A Sunday evening last month. Caught between the tiny eternity that divides an amber man from a red one, I scrambled across the pedestrian crossing where College Green slides into Dame Street. Concurrently sensing the same window of opportunity, a silver Volvo roared into life towards me, then stuttered to an abortive stop, conking out. Its driver windmilled down his window, and spat fire at me.
“Do you expect me to STOP for you?!?”
Feeling observationalist, I replied. “Well you did, didn’t you?”
The door slammed. The hulking driver (a dead ringer for Cormac from Tallafornia) emerged, and I bolted, abandoning my girlfriend for dead in a cannonball run in front of – yes – more moving traffic.

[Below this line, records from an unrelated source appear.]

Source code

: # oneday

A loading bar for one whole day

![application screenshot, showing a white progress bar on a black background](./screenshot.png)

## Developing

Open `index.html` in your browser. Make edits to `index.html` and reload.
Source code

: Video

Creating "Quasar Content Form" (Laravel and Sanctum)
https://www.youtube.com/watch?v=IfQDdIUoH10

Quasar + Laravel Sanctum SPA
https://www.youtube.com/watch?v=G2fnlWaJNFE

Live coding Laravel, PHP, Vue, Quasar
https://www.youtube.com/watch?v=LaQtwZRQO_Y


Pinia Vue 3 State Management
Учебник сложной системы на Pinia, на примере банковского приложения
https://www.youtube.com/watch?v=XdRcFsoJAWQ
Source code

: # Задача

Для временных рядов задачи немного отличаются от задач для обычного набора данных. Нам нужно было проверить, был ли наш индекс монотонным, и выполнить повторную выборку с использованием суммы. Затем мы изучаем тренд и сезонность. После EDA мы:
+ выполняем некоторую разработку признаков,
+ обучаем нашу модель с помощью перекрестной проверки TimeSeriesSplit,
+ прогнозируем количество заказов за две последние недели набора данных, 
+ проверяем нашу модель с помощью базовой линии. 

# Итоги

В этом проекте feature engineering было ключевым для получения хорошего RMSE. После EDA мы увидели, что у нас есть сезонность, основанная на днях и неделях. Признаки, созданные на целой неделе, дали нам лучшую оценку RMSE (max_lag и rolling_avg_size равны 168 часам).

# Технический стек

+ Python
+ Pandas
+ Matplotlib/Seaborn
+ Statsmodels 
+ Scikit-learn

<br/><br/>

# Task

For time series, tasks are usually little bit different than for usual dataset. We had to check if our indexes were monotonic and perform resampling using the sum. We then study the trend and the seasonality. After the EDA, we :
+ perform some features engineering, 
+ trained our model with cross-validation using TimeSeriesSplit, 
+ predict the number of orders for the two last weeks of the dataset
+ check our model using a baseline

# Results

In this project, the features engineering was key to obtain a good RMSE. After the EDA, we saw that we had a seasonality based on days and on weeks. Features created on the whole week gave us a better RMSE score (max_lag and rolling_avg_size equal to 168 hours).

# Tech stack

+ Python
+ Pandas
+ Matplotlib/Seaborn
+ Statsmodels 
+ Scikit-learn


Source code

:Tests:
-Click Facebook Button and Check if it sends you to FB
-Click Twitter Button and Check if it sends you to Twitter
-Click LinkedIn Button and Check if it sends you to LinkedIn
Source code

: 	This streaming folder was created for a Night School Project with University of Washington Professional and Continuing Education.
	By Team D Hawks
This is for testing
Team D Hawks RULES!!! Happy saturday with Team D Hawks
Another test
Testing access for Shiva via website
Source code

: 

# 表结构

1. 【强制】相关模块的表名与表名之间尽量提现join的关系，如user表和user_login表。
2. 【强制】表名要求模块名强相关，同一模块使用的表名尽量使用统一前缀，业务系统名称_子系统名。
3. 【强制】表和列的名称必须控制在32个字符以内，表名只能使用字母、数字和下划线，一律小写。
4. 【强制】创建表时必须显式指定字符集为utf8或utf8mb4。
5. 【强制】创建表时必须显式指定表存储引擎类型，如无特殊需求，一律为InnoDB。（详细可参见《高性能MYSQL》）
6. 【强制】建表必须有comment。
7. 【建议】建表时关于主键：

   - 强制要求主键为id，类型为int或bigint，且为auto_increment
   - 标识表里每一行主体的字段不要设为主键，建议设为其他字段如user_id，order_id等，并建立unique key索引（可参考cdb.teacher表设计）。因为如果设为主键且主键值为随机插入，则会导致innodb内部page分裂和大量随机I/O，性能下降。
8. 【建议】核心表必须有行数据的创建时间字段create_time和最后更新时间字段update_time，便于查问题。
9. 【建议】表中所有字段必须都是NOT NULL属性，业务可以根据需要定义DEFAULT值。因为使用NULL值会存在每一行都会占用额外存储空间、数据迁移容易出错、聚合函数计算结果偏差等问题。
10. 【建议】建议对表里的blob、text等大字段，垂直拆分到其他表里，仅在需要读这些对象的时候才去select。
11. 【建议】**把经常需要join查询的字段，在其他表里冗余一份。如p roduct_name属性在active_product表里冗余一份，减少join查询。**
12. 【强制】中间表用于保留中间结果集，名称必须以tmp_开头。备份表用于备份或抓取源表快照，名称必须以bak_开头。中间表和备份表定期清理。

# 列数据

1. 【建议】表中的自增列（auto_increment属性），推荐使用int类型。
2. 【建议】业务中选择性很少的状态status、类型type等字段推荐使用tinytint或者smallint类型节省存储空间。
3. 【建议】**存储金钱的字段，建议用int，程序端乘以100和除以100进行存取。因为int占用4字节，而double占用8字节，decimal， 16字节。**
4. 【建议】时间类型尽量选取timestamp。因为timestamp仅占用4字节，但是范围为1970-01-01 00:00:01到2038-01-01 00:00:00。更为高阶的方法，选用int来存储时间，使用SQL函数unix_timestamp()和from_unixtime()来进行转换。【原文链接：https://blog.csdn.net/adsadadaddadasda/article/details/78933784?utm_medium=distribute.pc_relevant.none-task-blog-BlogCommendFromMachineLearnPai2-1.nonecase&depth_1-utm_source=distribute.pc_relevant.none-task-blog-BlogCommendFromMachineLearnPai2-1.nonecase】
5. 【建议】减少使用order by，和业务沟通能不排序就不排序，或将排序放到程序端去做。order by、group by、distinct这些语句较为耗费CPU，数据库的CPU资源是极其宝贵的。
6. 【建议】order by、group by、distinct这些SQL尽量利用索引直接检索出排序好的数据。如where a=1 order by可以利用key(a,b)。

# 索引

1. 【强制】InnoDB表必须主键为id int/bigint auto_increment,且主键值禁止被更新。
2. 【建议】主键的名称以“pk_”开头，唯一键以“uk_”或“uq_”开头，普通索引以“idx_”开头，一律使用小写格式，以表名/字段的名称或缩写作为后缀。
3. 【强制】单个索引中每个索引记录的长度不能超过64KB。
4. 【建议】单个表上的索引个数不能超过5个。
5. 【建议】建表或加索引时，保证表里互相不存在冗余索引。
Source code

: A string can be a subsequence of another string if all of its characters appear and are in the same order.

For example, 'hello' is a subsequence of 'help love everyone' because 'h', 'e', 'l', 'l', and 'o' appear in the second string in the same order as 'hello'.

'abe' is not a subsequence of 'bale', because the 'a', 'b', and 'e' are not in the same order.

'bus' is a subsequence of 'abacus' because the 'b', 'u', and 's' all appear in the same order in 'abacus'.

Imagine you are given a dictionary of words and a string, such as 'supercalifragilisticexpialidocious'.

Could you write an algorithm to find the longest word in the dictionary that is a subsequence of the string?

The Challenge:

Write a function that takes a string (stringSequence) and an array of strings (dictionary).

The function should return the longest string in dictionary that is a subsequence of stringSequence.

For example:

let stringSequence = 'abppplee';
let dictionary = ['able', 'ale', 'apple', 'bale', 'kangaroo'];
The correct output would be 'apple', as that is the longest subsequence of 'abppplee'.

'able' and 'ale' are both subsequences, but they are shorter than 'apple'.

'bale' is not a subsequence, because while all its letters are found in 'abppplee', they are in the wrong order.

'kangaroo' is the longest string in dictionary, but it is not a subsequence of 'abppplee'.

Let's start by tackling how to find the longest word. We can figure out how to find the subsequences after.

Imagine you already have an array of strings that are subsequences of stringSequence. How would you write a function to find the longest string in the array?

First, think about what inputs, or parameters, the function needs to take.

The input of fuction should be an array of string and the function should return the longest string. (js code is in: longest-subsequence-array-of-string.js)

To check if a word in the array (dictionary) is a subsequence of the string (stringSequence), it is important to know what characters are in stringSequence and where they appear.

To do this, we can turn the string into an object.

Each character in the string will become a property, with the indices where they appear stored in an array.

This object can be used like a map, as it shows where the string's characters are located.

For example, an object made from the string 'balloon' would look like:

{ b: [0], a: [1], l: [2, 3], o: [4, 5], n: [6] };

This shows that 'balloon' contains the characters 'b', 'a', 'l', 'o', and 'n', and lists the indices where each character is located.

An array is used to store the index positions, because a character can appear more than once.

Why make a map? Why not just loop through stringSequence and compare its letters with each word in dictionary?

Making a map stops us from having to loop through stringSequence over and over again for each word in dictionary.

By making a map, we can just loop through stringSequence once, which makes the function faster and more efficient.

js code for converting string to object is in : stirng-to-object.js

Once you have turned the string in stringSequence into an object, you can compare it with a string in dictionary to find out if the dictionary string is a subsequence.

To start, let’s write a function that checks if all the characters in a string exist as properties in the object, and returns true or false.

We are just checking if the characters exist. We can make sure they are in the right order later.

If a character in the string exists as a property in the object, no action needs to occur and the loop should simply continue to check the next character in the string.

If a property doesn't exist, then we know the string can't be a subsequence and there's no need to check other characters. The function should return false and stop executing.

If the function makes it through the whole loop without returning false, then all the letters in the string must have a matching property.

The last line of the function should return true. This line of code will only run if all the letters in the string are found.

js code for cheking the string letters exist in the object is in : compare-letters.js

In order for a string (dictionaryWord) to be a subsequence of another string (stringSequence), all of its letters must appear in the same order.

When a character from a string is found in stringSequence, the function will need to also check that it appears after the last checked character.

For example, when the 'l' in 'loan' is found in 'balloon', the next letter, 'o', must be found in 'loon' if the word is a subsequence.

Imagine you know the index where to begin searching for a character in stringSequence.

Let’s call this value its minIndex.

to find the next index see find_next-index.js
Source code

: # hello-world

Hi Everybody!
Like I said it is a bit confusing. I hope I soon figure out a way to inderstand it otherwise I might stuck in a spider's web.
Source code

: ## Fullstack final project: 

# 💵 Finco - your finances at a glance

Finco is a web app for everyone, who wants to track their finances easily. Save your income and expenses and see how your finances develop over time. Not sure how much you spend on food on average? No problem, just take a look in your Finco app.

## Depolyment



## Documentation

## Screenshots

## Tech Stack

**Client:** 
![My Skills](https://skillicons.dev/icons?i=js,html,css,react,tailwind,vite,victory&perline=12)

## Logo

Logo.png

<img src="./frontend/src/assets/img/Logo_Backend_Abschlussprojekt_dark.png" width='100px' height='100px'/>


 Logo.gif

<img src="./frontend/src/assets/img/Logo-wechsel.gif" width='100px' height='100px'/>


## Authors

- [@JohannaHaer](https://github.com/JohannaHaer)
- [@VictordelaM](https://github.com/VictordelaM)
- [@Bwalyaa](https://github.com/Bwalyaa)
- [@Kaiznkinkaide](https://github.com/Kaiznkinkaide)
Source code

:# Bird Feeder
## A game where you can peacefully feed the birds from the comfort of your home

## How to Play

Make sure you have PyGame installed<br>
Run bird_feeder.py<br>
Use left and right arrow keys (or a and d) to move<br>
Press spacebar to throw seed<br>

No luck – a tug at my jacket turned me towards his rottweiler growl, as more silver Volvos jerked to a halt around us. “An Garda Síochána!” His hands whipped a badge from his Superdry pockets. “What do you have to say for yourself now, EH?”
Aside from the immediate problem (i.e. that the bobby in question had watched one maverick cop movie too many), this beef fleshes over a bone of contention that every Dubliner has had a chew of: the frightening asymmetry of the pedestrian/motorist equilibrium that skews both side’s expectations of how a city should behave.
Dublin is by no means unique in having Jagerbombed the poisons of the car age; we just happen to be taking way longer to overcome the planning hangover. Modern cities, from the 40s onwards, emphasised accessibility for motorists over the importance of pedestrian-friendly planning in maintaining a sense of place.
Despite moves towards widened footpaths, cycling circuits and a more Europeanised plaza-building approach, we still lag behind those cities we should be able to class as our counterparts: Copenhagen, Amsterdam, Malmo. Dublin City Centre is a wet-dream for protestors: a band of twenty hardy sit-downers can paralyze the entire public transport system, evident by last month’s anti-internment strike.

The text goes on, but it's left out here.